Officials report 7-10 inches of rain, flooding closes roadways
Given the months-long drought that baked the Alabama region at the close of 2016, “rain, rain, go away” hasn’t been a common refrain in the Butler County area for a while.
That all changed at the turn of the new year, with Butler County receiving anywhere from a reported 7 inches to 10 inches of rainfall as a slate of severe thunderstorms swept the state Sunday and Monday.
Despite multiple reports of tornado touchdowns across Central and Southeast Alabama Monday—including one in the neighboring city of Luverne—Butler County was spared of severe weather.
Shirley Sandy, director of the Butler County Emergency Management Agency (EMA), said that it was yet another case of Butler County dodging a rather large bullet.
“I think Butler County has been pretty fortunate in that, but I think the time will come,” Sandy said.
Sandy added that she hadn’t yet received any reports of structural damage, though water on roadways have led to several closed roads.

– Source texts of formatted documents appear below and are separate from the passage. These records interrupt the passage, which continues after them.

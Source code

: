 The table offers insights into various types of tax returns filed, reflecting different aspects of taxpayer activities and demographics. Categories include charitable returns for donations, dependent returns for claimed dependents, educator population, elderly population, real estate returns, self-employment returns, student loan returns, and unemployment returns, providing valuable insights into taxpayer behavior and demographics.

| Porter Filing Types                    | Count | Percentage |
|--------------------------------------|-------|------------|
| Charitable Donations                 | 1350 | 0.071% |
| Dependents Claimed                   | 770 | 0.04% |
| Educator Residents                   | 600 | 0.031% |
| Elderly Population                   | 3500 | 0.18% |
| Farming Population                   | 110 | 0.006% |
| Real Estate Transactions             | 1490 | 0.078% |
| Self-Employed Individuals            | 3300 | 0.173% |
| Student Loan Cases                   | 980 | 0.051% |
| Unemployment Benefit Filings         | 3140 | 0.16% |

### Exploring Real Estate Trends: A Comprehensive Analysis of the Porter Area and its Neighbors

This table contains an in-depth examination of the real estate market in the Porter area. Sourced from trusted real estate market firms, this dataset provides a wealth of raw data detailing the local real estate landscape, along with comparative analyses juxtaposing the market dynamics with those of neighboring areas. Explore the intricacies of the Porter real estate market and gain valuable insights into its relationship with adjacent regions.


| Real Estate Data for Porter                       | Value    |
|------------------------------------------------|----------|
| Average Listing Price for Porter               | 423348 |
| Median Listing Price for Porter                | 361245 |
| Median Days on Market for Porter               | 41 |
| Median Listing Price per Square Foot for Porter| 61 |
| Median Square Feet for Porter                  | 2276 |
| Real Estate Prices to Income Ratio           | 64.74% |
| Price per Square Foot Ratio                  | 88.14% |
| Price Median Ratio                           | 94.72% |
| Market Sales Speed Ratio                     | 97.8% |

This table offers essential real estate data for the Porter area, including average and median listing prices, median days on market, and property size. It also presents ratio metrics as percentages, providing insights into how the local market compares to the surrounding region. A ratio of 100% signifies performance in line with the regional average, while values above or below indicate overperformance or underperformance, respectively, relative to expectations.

Garland Road/County Road 8, Ashley Road/Highway 24, Cooks Bridge and Mill Street were all deemed impassable due to water over the roads.
County Road 59, specifically the area south of 106, is also impassable.
Whittle Bridge is closed indefinitely due to required rehabilitation, and Bowden Bridge will require the replacement of several components, causing the reduction of its posted weight limit to 15 tons.
The bridge on Tulip Road will be closed for an estimated six months, and will require a total replacement of the structure. Duck Creek Bridge had its posted weight limit reduced to 6 tons.
Butler County engineer Dennis McCall said that the recent rainfall wasn’t the cause for bridge closings, however.
“We may have additional damage. We don’t know until we’re able to do a thorough inspection,” McCall said. “But the two bridges that were closed were actually closed a week prior during Christmas. It was all structural-related, and it wasn’t flood-related.”
Despite the notable rainfall, McCall said that the county got off relatively light compared to neighboring counties.
“We didn’t have anything as far as catastrophic failures go, but most of our closures were due to flooding,” McCall added.
“We got a lot of what I would call minor damage and a lot of maintenance-type work to do, but as far as having any road failures, we haven’t found any yet. We still have a lot of inspection to do on the crossbeam structures and the bridges as the water recedes. Unless we find something during that—which we will find a few problems, I’m sure—we’ve had nothing major.”
A pair of circumstances prevented the flooding situation from being much worse.
“We had a couple of things going for us,” McCall said. “Even the 10-inch measurements we got in some areas were spread out over a long two days. We really didn’t have any heavy flash flood events.
“The second thing is that we’re still recovering from the drought, so we had a lot of capacity in the woods and in the ponds and things like that. Had everything been saturated, we probably would’ve been looking at something comparable to what we saw in December 2015, in which we had some pretty significant damage. When all of your streams are low and all of your stagnant water areas are dry. That helped us a lot.”